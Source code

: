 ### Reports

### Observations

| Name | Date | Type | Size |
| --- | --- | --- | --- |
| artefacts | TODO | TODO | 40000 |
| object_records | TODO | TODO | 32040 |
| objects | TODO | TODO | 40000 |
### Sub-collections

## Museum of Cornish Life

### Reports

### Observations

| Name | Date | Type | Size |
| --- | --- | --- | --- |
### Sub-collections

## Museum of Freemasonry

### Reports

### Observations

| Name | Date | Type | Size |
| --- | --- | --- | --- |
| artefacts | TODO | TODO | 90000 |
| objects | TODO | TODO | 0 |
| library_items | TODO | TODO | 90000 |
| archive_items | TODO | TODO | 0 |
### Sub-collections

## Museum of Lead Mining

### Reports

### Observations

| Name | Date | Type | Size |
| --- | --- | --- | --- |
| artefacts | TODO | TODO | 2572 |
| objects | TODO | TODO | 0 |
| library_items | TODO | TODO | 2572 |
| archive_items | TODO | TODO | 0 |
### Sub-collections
* * *
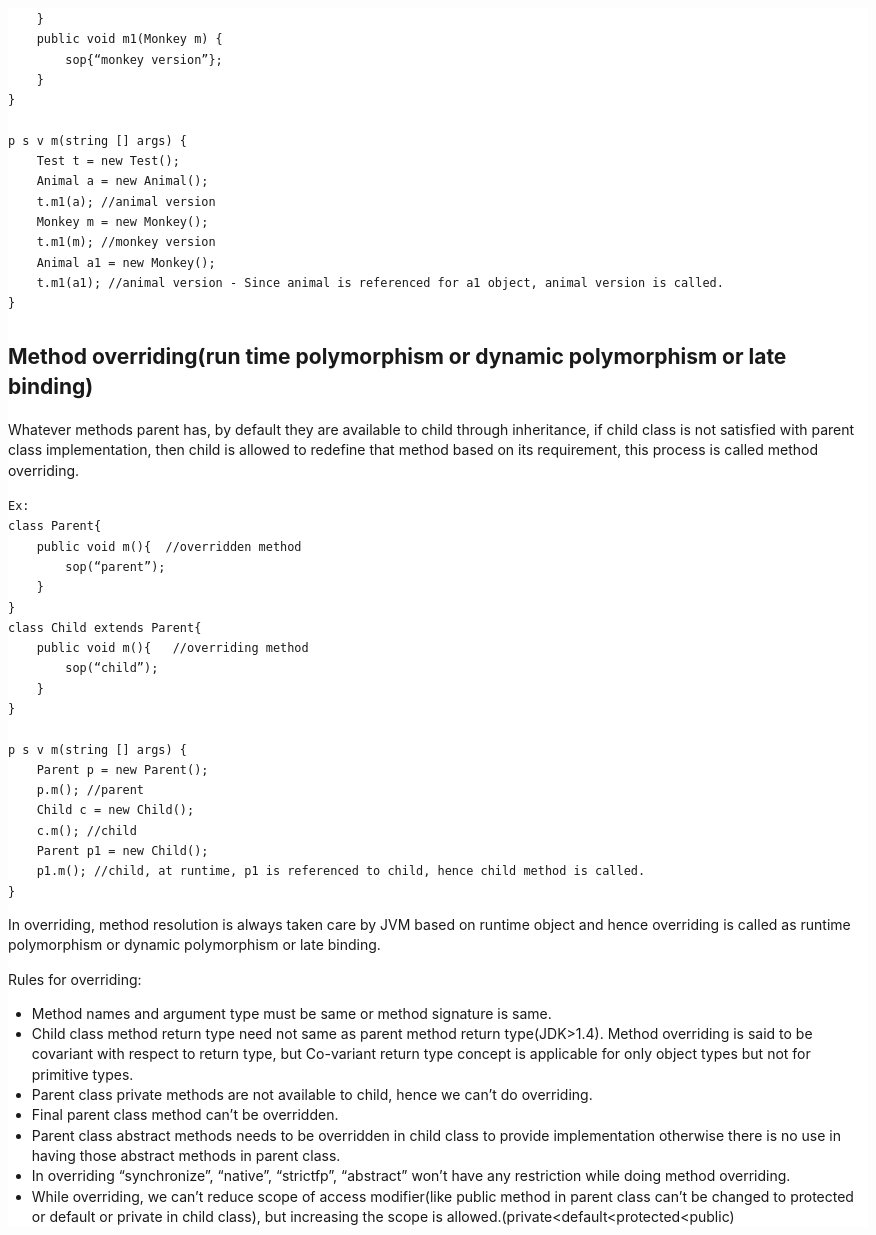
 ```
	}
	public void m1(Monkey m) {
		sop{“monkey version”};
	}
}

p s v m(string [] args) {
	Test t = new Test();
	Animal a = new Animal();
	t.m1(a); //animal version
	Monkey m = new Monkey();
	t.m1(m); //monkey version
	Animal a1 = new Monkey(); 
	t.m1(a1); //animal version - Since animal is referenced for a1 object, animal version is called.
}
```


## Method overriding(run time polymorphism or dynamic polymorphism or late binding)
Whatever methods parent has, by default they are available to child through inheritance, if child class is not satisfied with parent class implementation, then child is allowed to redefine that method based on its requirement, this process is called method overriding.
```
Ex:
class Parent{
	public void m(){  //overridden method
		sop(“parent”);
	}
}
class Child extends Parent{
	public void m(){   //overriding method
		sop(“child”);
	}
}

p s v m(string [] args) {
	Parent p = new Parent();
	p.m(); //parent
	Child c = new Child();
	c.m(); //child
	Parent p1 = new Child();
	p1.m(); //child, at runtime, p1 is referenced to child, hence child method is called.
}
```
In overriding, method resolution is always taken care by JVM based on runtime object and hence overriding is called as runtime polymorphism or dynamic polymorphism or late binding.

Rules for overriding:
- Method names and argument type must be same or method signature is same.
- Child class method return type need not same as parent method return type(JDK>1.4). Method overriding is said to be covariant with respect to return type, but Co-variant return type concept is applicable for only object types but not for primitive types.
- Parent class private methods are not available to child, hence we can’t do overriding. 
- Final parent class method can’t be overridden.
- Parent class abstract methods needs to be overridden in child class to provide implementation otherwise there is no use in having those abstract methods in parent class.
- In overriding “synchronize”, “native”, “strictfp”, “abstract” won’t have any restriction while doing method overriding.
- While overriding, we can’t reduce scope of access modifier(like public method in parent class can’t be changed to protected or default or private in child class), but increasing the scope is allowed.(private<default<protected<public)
--
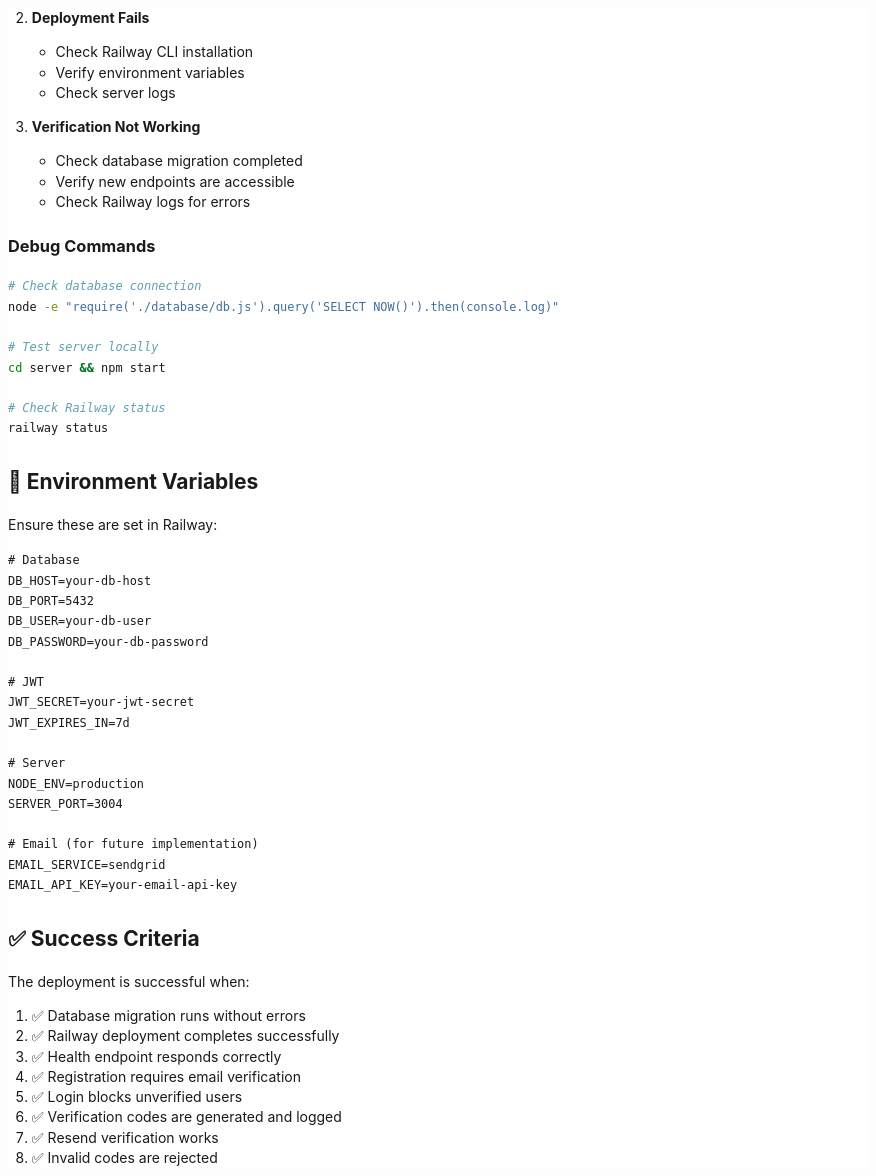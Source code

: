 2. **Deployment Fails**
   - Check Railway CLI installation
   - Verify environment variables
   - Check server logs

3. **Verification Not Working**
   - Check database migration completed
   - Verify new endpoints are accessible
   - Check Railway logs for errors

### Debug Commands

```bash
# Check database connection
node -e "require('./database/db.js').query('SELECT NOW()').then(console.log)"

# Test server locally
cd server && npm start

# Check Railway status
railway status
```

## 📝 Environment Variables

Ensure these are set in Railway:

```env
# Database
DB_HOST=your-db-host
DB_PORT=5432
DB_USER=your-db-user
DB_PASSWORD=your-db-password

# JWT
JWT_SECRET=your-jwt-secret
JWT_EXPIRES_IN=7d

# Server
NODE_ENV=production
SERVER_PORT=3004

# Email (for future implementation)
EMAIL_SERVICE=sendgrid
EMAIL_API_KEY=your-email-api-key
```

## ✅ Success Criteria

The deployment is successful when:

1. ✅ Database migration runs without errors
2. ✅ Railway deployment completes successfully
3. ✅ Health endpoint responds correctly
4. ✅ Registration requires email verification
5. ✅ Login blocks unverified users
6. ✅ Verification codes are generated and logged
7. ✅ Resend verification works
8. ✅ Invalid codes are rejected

* _Work to be completed_: Taking the entries above, print exactly the lines starting at the line with "4. ✅ Registration requires email verification" and ending at the line with "8. ✅ Invalid codes are rejected", both included.

* _Result of the task_:
4. ✅ Registration requires email verification
5. ✅ Login blocks unverified users
6. ✅ Verification codes are generated and logged
7. ✅ Resend verification works
8. ✅ Invalid codes are rejected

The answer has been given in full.